For engineering teams, inference performance is often the bottleneck that determines user experience. A recommendation model that takes two seconds to respond feels sluggish. A voice assistant that can't process speech in real time is useless. Speed matters, and inference speed is what determines it.

Where does inference happen?

Inference can run in different environments depending on the application.

Cloud inference is the most common setup for large models. The model runs on remote servers (typically GPU clusters), and user requests are sent over the internet. This is how most AI chatbots, API services, and enterprise applications work. Cloud inference scales easily, but it introduces latency from network round trips and creates ongoing hosting costs.

Edge inference runs the model directly on the user's device. This eliminates network latency and keeps data local, which matters for privacy-sensitive applications. But edge devices have limited compute power, so models need to be smaller and more efficient. Voice assistants that process wake words on-device and real-time camera filters are common examples of edge inference.

Hybrid approaches combine both. A device might handle simple inferences locally (like basic image recognition) and send more complex requests to the cloud (like generating a detailed text response). This balances speed, cost, and capability.

Real-world examples of AI inference

Inference is happening constantly across industries, often in ways that aren't immediately visible.

Conversational AI. Every response from ChatGPT, Claude, or Gemini is an inference. You send a prompt, the model infers the best response based on its training, and generates it token by token.

Search and recommendations. When Netflix suggests a show, Spotify queues a song, or Amazon surfaces a product, a model is running inference on your behavior to predict what you'll engage with next.

Autonomous vehicles. Self-driving cars run inference continuously, processing camera feeds, lidar data, and sensor inputs to recognize objects, predict movement, and make driving decisions in milliseconds.

Healthcare. AI models analyze medical images to detect tumors, flag anomalies in patient data, and assist with diagnostic decisions. Each scan processed is an inference call.

Fraud detection. Banks and payment processors use AI inference to evaluate transactions in real time, flagging suspicious activity before it clears.

Content moderation. Social platforms run inference on every post, image, and video to detect policy violations at a scale no human team could match.

FAQs

What does inference mean?

Inference means drawing a conclusion from evidence and reasoning. In AI, it refers specifically to the process of running a trained model on new input data to generate a prediction, answer, or decision.

What is the difference between AI training and inference?

Training is the learning phase where a model studies data and adjusts its parameters. Inference is the application phase where the trained model generates outputs from new data. Training happens once (or periodically); inference runs every time someone uses the model.

Why is inference so expensive?

Individual inference calls are cheap, but they run continuously and at scale.

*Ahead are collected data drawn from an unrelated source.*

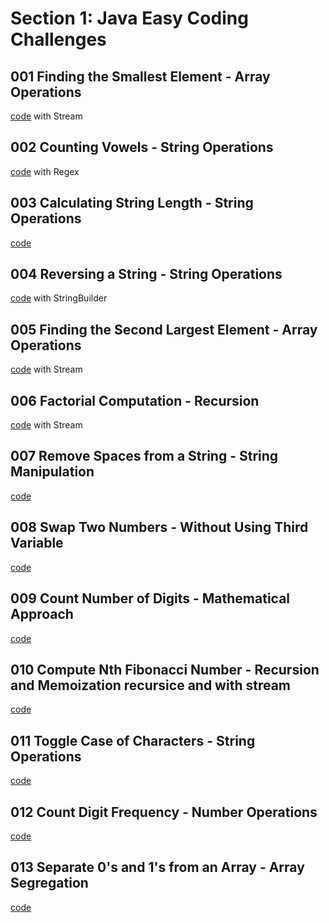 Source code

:# Section 1: Java Easy Coding Challenges

## 001 Finding the Smallest Element - Array Operations

[code](Exercise001.java) with Stream

## 002 Counting Vowels - String Operations

[code](Exercise002.java) with Regex

## 003 Calculating String Length - String Operations

[code](Exercise003.java) 

## 004 Reversing a String - String Operations

[code](Exercise004.java) with StringBuilder

## 005 Finding the Second Largest Element - Array Operations

[code](Exercise005.java) with Stream

## 006 Factorial Computation - Recursion

[code](Exercise006.java) with Stream

## 007 Remove Spaces from a String - String Manipulation

[code](Exercise007.java)

## 008 Swap Two Numbers - Without Using Third Variable

[code](Exercise008.java)

## 009 Count Number of Digits - Mathematical Approach

[code](Exercise009.java)

## 010 Compute Nth Fibonacci Number - Recursion and Memoization recursice and with stream

[code](Exercise010.java)

## 011 Toggle Case of Characters - String Operations

[code](Exercise011.java)

## 012 Count Digit Frequency - Number Operations

[code](Exercise012.java)

## 013 Separate 0's and 1's from an Array - Array Segregation

[code](Exercise013.java)
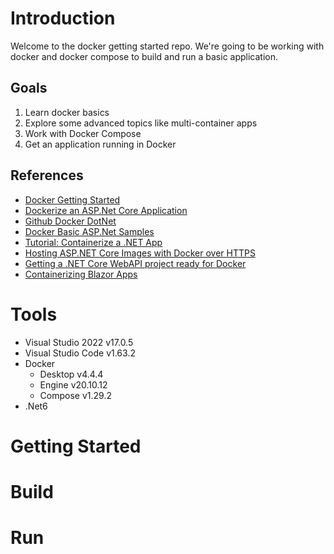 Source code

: # Introduction

Welcome to the docker getting started repo.  We're going to be working with docker and docker compose to build and run a basic application.

## Goals

1. Learn docker basics
2. Explore some advanced topics like multi-container apps
3. Work with Docker Compose
4. Get an application running in Docker

## References

- [Docker Getting Started](https://docs.docker.com/get-started/)
- [Dockerize an ASP.Net Core Application](https://docs.docker.com/samples/dotnetcore/)
- [Github Docker DotNet](https://github.com/dotnet/dotnet-docker)
- [Docker Basic ASP.Net Samples](https://github.com/dotnet/dotnet-docker/tree/main/samples/aspnetapp)
- [Tutorial: Containerize a .NET App](https://docs.microsoft.com/en-us/dotnet/core/docker/build-container?tabs=windows)
- [Hosting ASP.NET Core Images with Docker over HTTPS](https://docs.microsoft.com/en-us/aspnet/core/security/docker-https?view=aspnetcore-6.0)
- [Getting a .NET Core WebAPI project ready for Docker](https://microsoft.github.io/AzureTipsAndTricks/blog/tip54.html)
- [Containerizing Blazor Apps](https://chrissainty.com/containerising-blazor-applications-with-docker-containerising-a-blazor-server-app/)

# Tools
- Visual Studio 2022 v17.0.5
- Visual Studio Code v1.63.2
- Docker
    - Desktop v4.4.4
    - Engine v20.10.12
    - Compose v1.29.2
- .Net6

# Getting Started

# Build

# Run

A model serving millions of users generates billions of inference calls. Over time, inference typically accounts for 80-90% of an AI system's total compute costs.

What does "inference at the edge" mean?

Edge inference means running a model directly on a local device (like a phone or camera) rather than sending data to a cloud server. It reduces latency and keeps data private, but requires smaller, more efficient models.

How is inference speed measured?

For language models, speed is usually measured in tokens per second. For other AI systems, it might be measured in latency (time to return a result) or throughput (number of requests handled per second).

What is inference in AI vs. inference in everyday language?

In everyday language, inference is a logical conclusion based on available evidence. In AI, the concept is similar, the model "infers" an answer based on patterns learned during training, but it refers specifically to the computational process of generating an output from a trained model.